In other words, of course as they go about the great commission and evangelizing they are also going to make disciples (teach). I do the same when I "evangelize". If somebody claims to have been saved but not baptized, I go about instructing them in the importance and meaning of believer's baptism.
That happened to me recently going door to door. I even told of it here in the forum as a praise to the Lord. A grandma who answered the door was saved, but her granddaughter was lost, so I evangelized her. In the process of speaking specifically to the young girl her grandmother was subjected to the gospel proclamation.
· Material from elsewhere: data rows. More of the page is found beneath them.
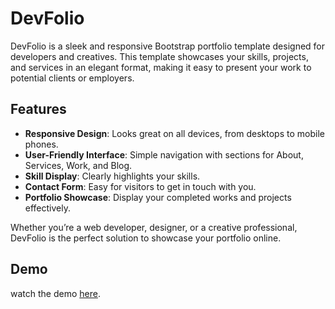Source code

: # DevFolio
DevFolio is a sleek and responsive Bootstrap portfolio template designed for developers and creatives. This template showcases your skills, projects, and services in an elegant format, making it easy to present your work to potential clients or employers.
## Features
- **Responsive Design**: Looks great on all devices, from desktops to mobile phones.
- **User-Friendly Interface**: Simple navigation with sections for About, Services, Work, and Blog.
- **Skill Display**: Clearly highlights your skills.
- **Contact Form**: Easy for visitors to get in touch with you.
- **Portfolio Showcase**: Display your completed works and projects effectively.

Whether you’re a web developer, designer, or a creative professional, DevFolio is the perfect solution to showcase your portfolio online.

## Demo
watch the demo [here](https://drive.google.com/file/d/1aAqaiTVmdDa-PqGuHEP6ETMlbbggqcJa/view?usp=sharing).
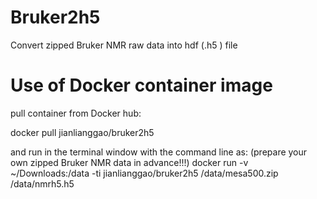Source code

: # Bruker2h5
Convert zipped Bruker NMR raw data into hdf (.h5 ) file

# Use of Docker container image
pull container from Docker hub:

docker pull jianlianggao/bruker2h5

and run in the terminal window with the command line as:
(prepare your own zipped Bruker NMR data in advance!!!)
docker run -v ~/Downloads:/data -ti jianlianggao/bruker2h5 /data/mesa500.zip /data/nmrh5.h5
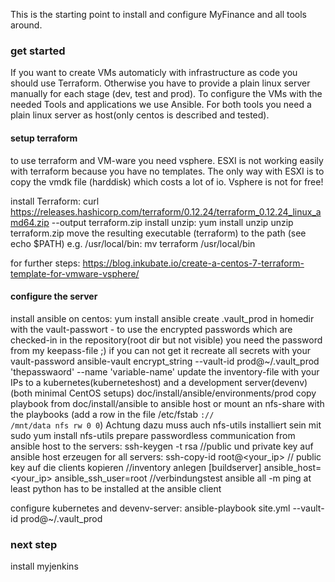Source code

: This is the starting point to install and configure MyFinance and all tools around.

### get started ###

If you want to create VMs automaticly with infrastructure as code you should use Terraform. Otherwise you have to provide a plain linux server manually for each stage (dev, test and prod). 
To configure the VMs with the needed Tools and applications we use Ansible.
For both tools you need a plain linux server as host(only centos is described and tested). 



#### setup terraform ####

to use terraform and VM-ware you need vsphere. ESXI is not working easily with terraform because you have no templates. The only way with ESXI is to copy the vmdk file (harddisk) which costs a lot of io. Vsphere is not for free!

install Terraform:
curl https://releases.hashicorp.com/terraform/0.12.24/terraform_0.12.24_linux_amd64.zip --output terraform.zip
install unzip: 
yum install unzip 
unzip terraform.zip
move the resulting executable (terraform) to the path (see echo $PATH) e.g. /usr/local/bin:
mv terraform /usr/local/bin

for further steps: https://blog.inkubate.io/create-a-centos-7-terraform-template-for-vmware-vsphere/


#### configure the server ####

install ansible on centos:
yum install ansible
create .vault_prod in homedir with the vault-passwort - to use the encrypted passwords which are checked-in in the repository(root dir but not visible) you need the password from my keepass-file ;) if you can not get it recreate all secrets with your vault-password  ansible-vault encrypt_string --vault-id prod@~/.vault_prod 'thepasswaord' --name 'variable-name'
update the inventory-file with your IPs to a kubernetes(kuberneteshost) and a development server(devenv) (both minimal CentOS setups) doc/install/ansible/environments/prod
copy playbook from doc/install/ansible to ansible host or mount an nfs-share with the playbooks (add a row in the file /etc/fstab <code><ip>://<path> /mnt/data nfs rw 0 0</code>) Achtung dazu muss auch nfs-utils installiert sein mit sudo yum install nfs-utils
prepare passwordless communication from ansible host to the servers:
ssh-keygen -t rsa  //public und private key auf ansible host erzeugen
for all servers: ssh-copy-id root@<your_ip> // public key auf die clients kopieren
//inventory anlegen
[buildserver]
<yourhostname> ansible_host=<your_ip> ansible_ssh_user=root
//verbindungstest
ansible all -m ping 
at least python has to be installed at the ansible client 

configure kubernetes and devenv-server: ansible-playbook site.yml --vault-id prod@~/.vault_prod


### next step ###
 install myjenkins



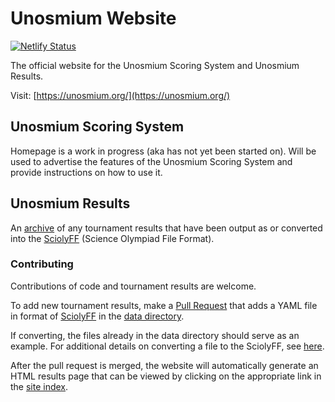 # Unosmium Website

[![Netlify Status](https://api.netlify.com/api/v1/badges/ff03ce31-0235-4742-b95e-389ec3ebb96a/deploy-status)](https://app.netlify.com/sites/unosmium/deploys)

The official website for the Unosmium Scoring System and Unosmium Results.

Visit: [https://unosmium.org/](https://unosmium.org/)

## Unosmium Scoring System

Homepage is a work in progress (aka has not yet been started on). Will be used
to advertise the features of the Unosmium Scoring System and provide
instructions on how to use it.

## Unosmium Results

An [archive](https://unosmium.org/results/) of any tournament results
that have been output as or converted into the
[SciolyFF](https://github.com/unosmium/sciolyff) (Science Olympiad File Format). 

### Contributing

Contributions of code and tournament results are welcome.

To add new tournament results, make a [Pull
Request](https://help.github.com/en/articles/creating-a-pull-request) that adds
a YAML file in format of [SciolyFF](https://github.com/unosmium/sciolyff) in the
[data directory](/data).

If converting, the files already in the data directory should serve as an
example. For additional details on converting a file to the SciolyFF, see
[here](https://github.com/unosmium/sciolyff-conversions).

After the pull request is merged, the website will automatically generate an
HTML results page that can be viewed by clicking on the appropriate link in the
[site index](https://unosmium.org/results/).
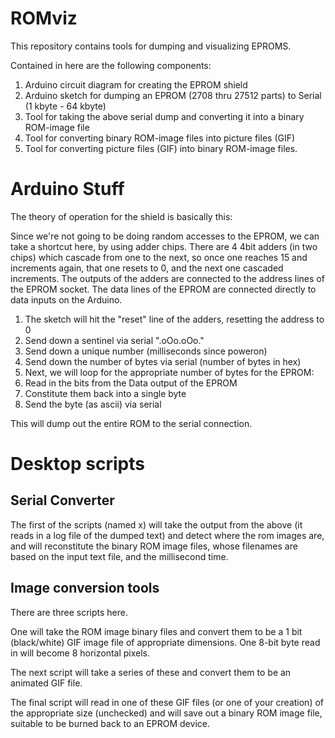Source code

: ROMviz
======

This repository contains tools for dumping and visualizing EPROMS.

Contained in here are the following components:

1. Arduino circuit diagram for creating the EPROM shield
2. Arduino sketch for dumping an EPROM (2708 thru 27512 parts) to Serial (1 kbyte - 64 kbyte)
3. Tool for taking the above serial dump and converting it into a binary ROM-image file
4. Tool for converting binary ROM-image files into picture files (GIF)
5. Tool for converting picture files (GIF) into binary ROM-image files.

# Arduino Stuff

The theory of operation for the shield is basically this:

Since we're not going to be doing random accesses to the EPROM, we can take a shortcut here, by using adder chips.
There are 4 4bit adders (in two chips) which cascade from one to the next, so once one reaches 15 and increments again,
that one resets to 0, and the next one cascaded increments.  The outputs of the adders are connected to the address
lines of the EPROM socket. The data lines of the EPROM are connected directly to data inputs on the Arduino.

1. The sketch will hit the "reset" line of the adders, resetting the address to 0
2. Send down a sentinel via serial ".oOo.oOo."
3. Send down a unique number (milliseconds since poweron)
3. Send down the number of bytes via serial (number of bytes in hex)
4. Next, we will loop for the appropriate number of bytes for the EPROM:
  1. Read in the bits from the Data output of the EPROM
  2. Constitute them back into a single byte
  3. Send the byte (as ascii) via serial

This will dump out the entire ROM to the serial connection.

# Desktop scripts

## Serial Converter

The first of the scripts (named x) will take the output from the above (it reads in a log file of the dumped text)
and detect where the rom images are, and will reconstitute the binary ROM image files, whose filenames are based
on the input text file, and the millisecond time.

## Image conversion tools

There are three scripts here.  

One will take the ROM image binary files and convert them to be a 1 bit (black/white) GIF image
file of appropriate dimensions.  One 8-bit byte read in will become 8 horizontal pixels.

The next script will take a series of these and convert them to be an animated GIF file.

The final script will read in one of these GIF files (or one of your creation) of the appropriate size (unchecked)
and will save out a binary ROM image file, suitable to be burned back to an EPROM device.


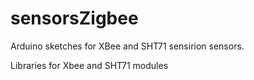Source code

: # sensorsZigbee
Arduino sketches for XBee and SHT71 sensirion sensors.

Libraries for Xbee and SHT71 modules
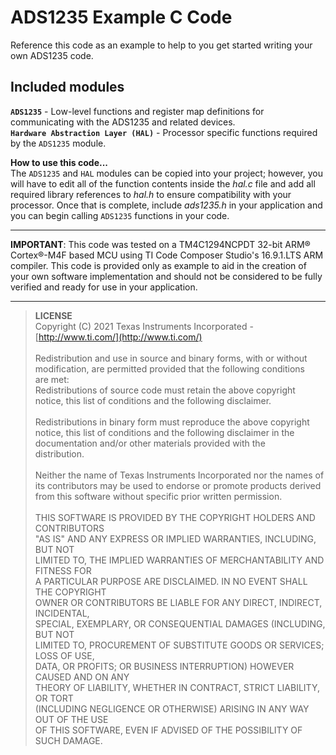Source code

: # ADS1235 Example C Code

Reference this code as an example to help to you get started writing your own ADS1235 code.

## Included modules

**`ADS1235`** - Low-level functions and register map definitions for communicating with the ADS1235 and related devices.
\
**`Hardware Abstraction Layer (HAL)`** - Processor specific functions required by the `ADS1235` module.

**How to use this code...**
\
The `ADS1235` and `HAL` modules can be copied into your project; however, you will have to edit all of the function contents inside the *hal.c* file and add all required library references to *hal.h* to ensure compatibility with your processor. Once that is complete, include *ads1235.h* in your application and you can begin calling `ADS1235` functions in your code.

---

**IMPORTANT**: This code was tested on a TM4C1294NCPDT 32-bit ARM® Cortex®-M4F based MCU using TI Code Composer Studio's 16.9.1.LTS ARM compiler. This code is provided only as example to aid in the creation of your own software implementation and should not be considered to be fully verified and ready for use in your application.

---

>**LICENSE**
\
Copyright (C) 2021 Texas Instruments Incorporated - [http://www.ti.com/](http://www.ti.com/)
\
\
Redistribution and use in source and binary forms, with or without
\
modification, are permitted provided that the following conditions
\
are met:
\
Redistributions of source code must retain the above copyright
\
notice, this list of conditions and the following disclaimer.
\
\
Redistributions in binary form must reproduce the above copyright
\
notice, this list of conditions and the following disclaimer in the
\
documentation and/or other materials provided with the
\
distribution.
\
\
Neither the name of Texas Instruments Incorporated nor the names of
\
its contributors may be used to endorse or promote products derived
\
from this software without specific prior written permission.
\
\
THIS SOFTWARE IS PROVIDED BY THE COPYRIGHT HOLDERS AND CONTRIBUTORS
\
"AS IS" AND ANY EXPRESS OR IMPLIED WARRANTIES, INCLUDING, BUT NOT
\
LIMITED TO, THE IMPLIED WARRANTIES OF MERCHANTABILITY AND FITNESS FOR
\
A PARTICULAR PURPOSE ARE DISCLAIMED. IN NO EVENT SHALL THE COPYRIGHT
\
OWNER OR CONTRIBUTORS BE LIABLE FOR ANY DIRECT, INDIRECT, INCIDENTAL,
\
SPECIAL, EXEMPLARY, OR CONSEQUENTIAL DAMAGES (INCLUDING, BUT NOT
\
LIMITED TO, PROCUREMENT OF SUBSTITUTE GOODS OR SERVICES; LOSS OF USE,
\
DATA, OR PROFITS; OR BUSINESS INTERRUPTION) HOWEVER CAUSED AND ON ANY
\
THEORY OF LIABILITY, WHETHER IN CONTRACT, STRICT LIABILITY, OR TORT
\
(INCLUDING NEGLIGENCE OR OTHERWISE) ARISING IN ANY WAY OUT OF THE USE
\
OF THIS SOFTWARE, EVEN IF ADVISED OF THE POSSIBILITY OF SUCH DAMAGE.
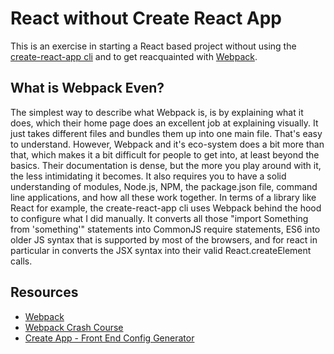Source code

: # React without Create React App

This is an exercise in starting a React based project without using the [create-react-app cli](https://create-react-app.dev/) and to get reacquainted with [Webpack](https://webpack.js.org/).

## What is Webpack Even?

The simplest way to describe what Webpack is, is by explaining what it does, which their home page does an excellent job at explaining visually. It just takes different files and bundles them up into one main file. That's easy to understand. However, Webpack and it's eco-system does a bit more than that, which makes it a bit difficult for people to get into, at least beyond the basics. Their documentation is dense, but the more you play around with it, the less intimidating it becomes. It also requires you to have a solid understanding of modules, Node.js, NPM, the package.json file, command line applications, and how all these work together. In terms of a library like React for example, the create-react-app cli uses Webpack behind the hood to configure what I did manually. It converts all those "import Something from 'something'" statements into CommonJS require statements, ES6 into older JS syntax that is supported by most of the browsers, and for react in particular in converts the JSX syntax into their valid React.createElement calls. 

## Resources 
 - [Webpack](https://webpack.js.org/concepts/)
 - [Webpack Crash Course](https://www.youtube.com/watch?v=lFjinlwpcHY&t=183s)
 - [Create App - Front End Config Generator](https://createapp.dev/)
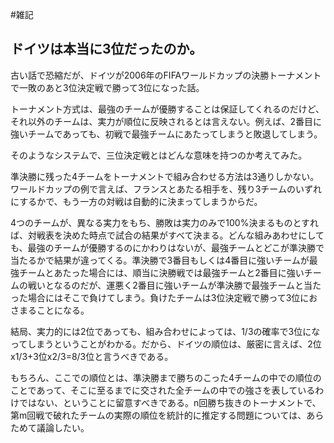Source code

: #雑記


## ドイツは本当に3位だったのか。

古い話で恐縮だが、ドイツが2006年のFIFAワールドカップの決勝トーナメントで一敗のあと3位決定戦で勝って3位になった話。



トーナメント方式は、最強のチームが優勝することは保証してくれるのだけど、それ以外のチームは、実力が順位に反映されるとは言えない。例えば、2番目に強いチームであっても、初戦で最強チームにあたってしまうと敗退してしまう。



そのようなシステムで、三位決定戦とはどんな意味を持つのか考えてみた。

準決勝に残った4チームをトーナメントで組み合わせる方法は3通りしかない。ワールドカップの例で言えば、フランスとあたる相手を、残り3チームのいずれにするかで、もう一方の対戦は自動的に決まってしまうからだ。



4つのチームが、異なる実力をもち、勝敗は実力のみで100%決まるものとすれば、対戦表を決めた時点で試合の結果がすべて決まる。どんな組みあわせにしても、最強のチームが優勝するのにかわりはないが、最強チームとどこが準決勝で当たるかで結果が違ってくる。準決勝で3番目もしくは4番目に強いチームが最強チームとあたった場合には、順当に決勝戦では最強チームと2番目に強いチームの戦いとなるのだが、運悪く2番目に強いチームが準決勝で最強チームと当たった場合にはそこで負けてしまう。負けたチームは3位決定戦で勝って3位におさまることになる。



結局、実力的には2位であっても、組み合わせによっては、1/3の確率で3位になってしまうということがわかる。だから、ドイツの順位は、厳密に言えば、2位x1/3+3位x2/3=8/3位と言うべきである。



もちろん、ここでの順位とは、準決勝まで勝ちのこった4チームの中での順位のことであって、そこに至るまでに交された全チームの中での強さを表しているわけではない、ということに留意すべきである。n回勝ち抜きのトーナメントで、第m回戦で破れたチームの実際の順位を統計的に推定する問題については、あらためて議論したい。

<!--  -->




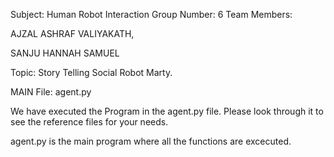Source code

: Subject: Human Robot Interaction
Group Number: 6
Team Members:

AJZAL ASHRAF VALIYAKATH,

SANJU HANNAH SAMUEL

Topic: Story Telling Social Robot Marty.

MAIN File: agent.py

We have executed the Program in the agent.py file. Please look through it to see the reference files for your needs.

agent.py is the main program where all the functions are excecuted.
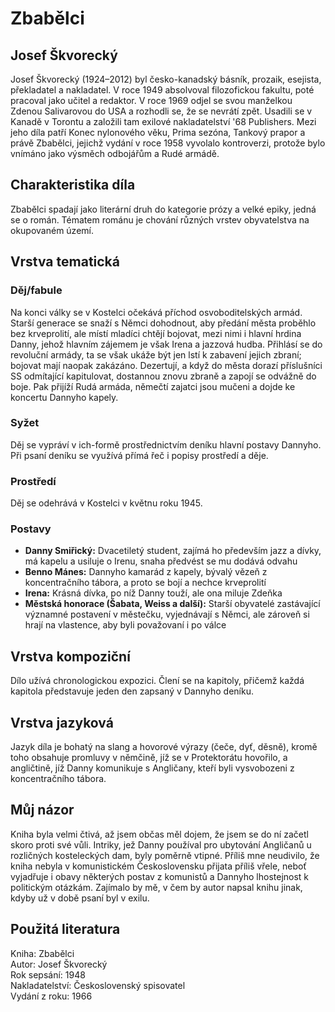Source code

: # Zbabělci
## Josef Škvorecký
Josef Škvorecký (1924&ndash;2012) byl česko-kanadský básník, prozaik, esejista, překladatel a nakladatel. V roce 1949 absolvoval filozofickou fakultu, poté pracoval jako učitel a redaktor. V roce 1969 odjel se svou manželkou Zdenou Salivarovou do USA a rozhodli se, že se nevrátí zpět. Usadili se v Kanadě v Torontu a založili tam exilové nakladatelství '68 Publishers. Mezi jeho díla patří Konec nylonového věku, Prima sezóna, Tankový prapor a právě Zbabělci, jejichž vydání v roce 1958 vyvolalo kontroverzi, protože bylo vnímáno jako výsměch odbojářům a Rudé armádě.

## Charakteristika díla
Zbabělci spadají jako literární druh do kategorie prózy a velké epiky, jedná se o román. Tématem románu je chování různých vrstev obyvatelstva na okupovaném území.

## Vrstva tematická
### Děj/fabule
Na konci války se v Kostelci očekává příchod osvoboditelských armád. Starší generace se snaží s Němci dohodnout, aby předání města proběhlo bez krveprolití, ale místí mladíci chtějí bojovat, mezi nimi i hlavní hrdina Danny, jehož hlavním zájemem je však Irena a jazzová hudba. Přihlásí se do revoluční armády, ta se však ukáže být jen lstí k zabavení jejich zbraní; bojovat mají naopak zakázáno. Dezertují, a když do města dorazí příslušníci SS odmítající kapitulovat, dostannou znovu zbraně a zapojí se odvážně do boje. Pak přijíží Rudá armáda, němečtí zajatci jsou mučeni a dojde ke koncertu Dannyho kapely.

### Syžet
Děj se vypráví v ich-formě prostřednictvím deníku hlavní postavy Dannyho. Při psaní deníku se využívá přímá řeč i popisy prostředí a děje.

### Prostředí
Děj se odehrává v Kostelci v květnu roku 1945.

### Postavy
- **Danny Smiřický:** Dvacetiletý student, zajímá ho především jazz a dívky, má kapelu a usiluje o Irenu, snaha předvést se mu dodává odvahu
- **Benno Mánes:** Dannyho kamarád z kapely, bývalý vězeň z koncentračního tábora, a proto se bojí a nechce krveprolití
- **Irena:** Krásná dívka, po níž Danny touží, ale ona miluje Zdeňka
- **Městská honorace (Šabata, Weiss a další):** Starší obyvatelé zastávající významné postavení v městečku, vyjednávají s Němci, ale zároveň si hrají na vlastence, aby byli považovaní i po válce

## Vrstva kompoziční
Dílo užívá chronologickou expozici. Člení se na kapitoly, přičemž každá kapitola představuje jeden den zapsaný v Dannyho deníku.

## Vrstva jazyková
Jazyk díla je bohatý na slang a hovorové výrazy (čeče, dyť, děsně), kromě toho obsahuje promluvy v němčině, jíž se v Protektorátu hovořilo, a angličtině, jíž Danny komunikuje s Angličany, kteří byli vysvobozeni z koncentračního tábora.

## Můj názor
Kniha byla velmi čtivá, až jsem občas měl dojem, že jsem se do ní začetl skoro proti své vůli. Intriky, jež Danny používal pro ubytování Angličanů u rozličných kosteleckých dam, byly poměrně vtipné. Příliš mne neudivilo, že kniha nebyla v komunistickém Československu přijata příliš vřele, neboť vyjadřuje i obavy některých postav z komunistů a Dannyho lhostejnost k politickým otázkám. Zajímalo by mě, v čem by autor napsal knihu jinak, kdyby už v době psaní byl v exilu.

## Použitá literatura
Kniha: Zbabělci  <br/>
Autor: Josef Škvorecký  <br/>
Rok sepsání: 1948  <br/>
Nakladatelství: Československý spisovatel  <br/>
Vydání z roku: 1966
That is the sense of the usage in Acts 5:42, which is in keeping with the totality of the context that preceeds v42, where Peter preached in the Temple to unbelieving Jews and was jailed for it.
FSSL said:
You are the one who limited this to the context of just unbelievers.
What I said is that kerusso is to preach, and didaskolos is to teach, but when euanggelidzo is used throughout the book of Acts (particularly when the context is those who aren't in the assembly) then the meaning is that Peter is heralding the saving gospel of Christ in such a was so as to urge the hearer to repent and receive Christ.
If the context of Acts 5:42 is the teaching of the gospel to believers in house churches, why didn't Luke use the term dialegomai as he did in Acts 20:7?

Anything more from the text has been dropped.